セリシアの返答を聞きどこか弱々しいと言うか弱気と言うか、いつもと雰囲気が少し違う事を感じ取った千歳は無意識の内に眉をひそめた。

 

「そう言えば大聖堂の制圧は一任して欲しいと言っていたが、本当にそっちは大丈夫なんだろうな?何なら千代田を2〜3人送るが」

 

「いえ、結構です。これは私が……元ローウェン教信者の我々がつけるべきケジメですから」

 

セリシアの様子に僅かな不安を抱いた千歳がそれとなく千代田の派遣を提案するが、セリシアは強い意思を瞳に宿しながら首を振りそれを断った。

 

「そうか。
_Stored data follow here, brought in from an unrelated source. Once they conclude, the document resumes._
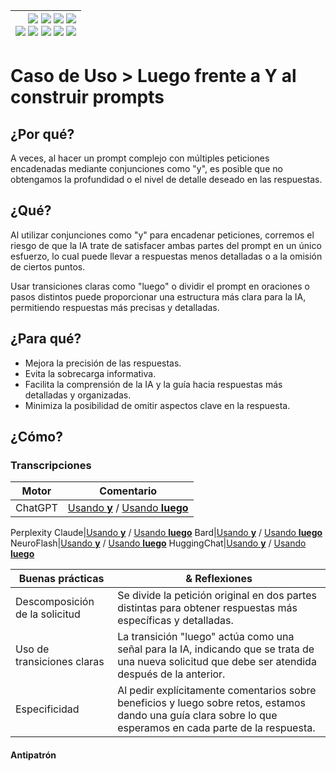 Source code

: <div align=right>

|[![](https://img.shields.io/badge/-Inicio-FFF?style=flat&logo=Emlakjet&logoColor=black)](/README.md) [![](https://img.shields.io/badge/-Introducción-FFF?style=flat&logo=abbrobotstudio&logoColor=black)](/documentos/intro.md) [![](https://img.shields.io/badge/-Modelos_de_lenguaje-FFF?style=flat&logo=LiveChat&logoColor=black)](/documentos/LLMs.md) [![](https://img.shields.io/badge/-Panorámica-FFF?style=flat&logo=openstreetmap&logoColor=black)](/documentos/panoramica.md)<br>  [![](https://img.shields.io/badge/-Prompts-FFF?style=flat&logo=Proton&logoColor=black)](/documentos/prompts/README.md) [![](https://img.shields.io/badge/-Ing,_de_prompts-FFF?style=flat&logo=googleearthengine&logoColor=black)](/documentos/ingenieriaDePrompts/README.md) [![](https://img.shields.io/badge/-Patrones-FFF?style=flat&logo=textpattern&logoColor=black)](/documentos/ingenieriaDePrompts/patrones/README.md) [![](https://img.shields.io/badge/8vP-FFF?style=flat&logo=v8&logoColor=black)](/documentos/prompts/mejoresPracticas/8virtudesDelPrompting.md) [![](https://img.shields.io/badge/-Casos_de_uso-FFF?style=flat&logo=gitbook&logoColor=black)](/documentos/casosDeUso/README.md)|
|-:|

</div>

# Caso de Uso > Luego frente a Y al construir prompts

## ¿Por qué?

A veces, al hacer un prompt complejo con múltiples peticiones encadenadas mediante conjunciones como "y", es posible que no obtengamos la profundidad o el nivel de detalle deseado en las respuestas.

## ¿Qué?

Al utilizar conjunciones como "y" para encadenar peticiones, corremos el riesgo de que la IA trate de satisfacer ambas partes del prompt en un único esfuerzo, lo cual puede llevar a respuestas menos detalladas o a la omisión de ciertos puntos.

Usar transiciones claras como "luego" o dividir el prompt en oraciones o pasos distintos puede proporcionar una estructura más clara para la IA, permitiendo respuestas más precisas y detalladas.

## ¿Para qué?

- Mejora la precisión de las respuestas.
- Evita la sobrecarga informativa.
- Facilita la comprensión de la IA y la guía hacia respuestas más detalladas y organizadas.
- Minimiza la posibilidad de omitir aspectos clave en la respuesta.

## ¿Cómo?

### Transcripciones

|Motor|Comentario|
|-|-|
ChatGPT|[Usando **y**](https://chat.openai.com/share/de5d8a24-594a-45e1-a528-27fca6521fc6) / [Usando **luego**](https://chat.openai.com/share/17e92098-5a64-4655-873d-d78c4e27ed1b)
Perplexity
Claude|[Usando **y**](https://claude.ai/chat/3383413a-3cb3-4300-b84d-80aa48e9f1ab) / [Usando **luego**](https://claude.ai/chat/21a6e377-bef6-4d51-8893-aa4053ce28a1)
Bard|[Usando **y**](https://g.co/bard/share/51c34816dcce) / [Usando **luego**](https://g.co/bard/share/3510ac4a3752)
NeuroFlash|[Usando **y**](https://app.neuro-flash.com/ai-writer/fdfa5e4fe41ac1cc58f60b0cebfb9394/preview) / [Usando **luego**](https://app.neuro-flash.com/ai-writer/aee2abe0c0a632214d35598fd606944a/preview)
HuggingChat|[Usando **y**](https://hf.co/chat/r/u5AxJrm) / [Usando **luego**](https://hf.co/chat/r/yEhqIcx)

|Buenas prácticas|& Reflexiones
|-|-|
Descomposición de la solicitud|Se divide la petición original en dos partes distintas para obtener respuestas más específicas y detalladas.
Uso de transiciones claras|La transición "luego" actúa como una señal para la IA, indicando que se trata de una nueva solicitud que debe ser atendida después de la anterior.
Especificidad|Al pedir explícitamente comentarios sobre beneficios y luego sobre retos, estamos dando una guía clara sobre lo que esperamos en cada parte de la respuesta.

#### Antipatrón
ならば大聖堂の管理者――聖母マリアンヌ・ベルファストの始末はお前に任せた。言うまでもないが生きて帰ってこい」

 

「……私の事を心配してくれているのですか?」

 

千歳の口から出た言葉にセリシアは驚いた様子で言葉を返した。

 

「お前の心配じゃない。お前が死んだ際にご主人様が気に病まれる事を心配しているんだ」

 

「フフッ、それもそうですね。我らが主は心配性な方ですから」

 

攻略戦初日にウリエルの攻撃で自身が負傷し後方へ下がった際、専用機で颯爽と現れ完全治癒能力で傷を癒し、ついでとばかりに居合わせた負傷兵全てを治してから(某副総統に)事が発覚しない内に怯えた顔で脱兎の如く帰っていった男の事を思い浮かべたセリシアはクスクスと苦笑した。

 

「……?」

 

「――姉様、準備完了です」

 

そんな出来事があった事を知らない千歳がセリシアの反応に首を捻っていると部隊の準備の指揮を取っていた千代田が姿を現す。

 

「そうか」

 

準備完了の知らせに千歳が振り返り視線を下げると、そこにはフル装備に身を包んだ兵士達と用意されたストライカー装甲車などが整然と列をなしていた。

 

「総員傾注!!」

 

千代田の掛け声と同時にザッと姿勢を正す身動ぎの音が響き、兵士達の視線が千歳1人に注がれた。

 

「我々はこれより宮殿内への侵攻を開始する!!これが最後の戦いだ!!死命を尽くして最善を尽くせ!!以上!!」

 

「総員乗車ァ!!」

 

最早待ちきれぬとばかりに訓辞を端的に短くした千歳はセリシアと別れ、千代田の指示の声を聞きながら準備されていた装甲車に乗り込むと一路宮殿へと向かった。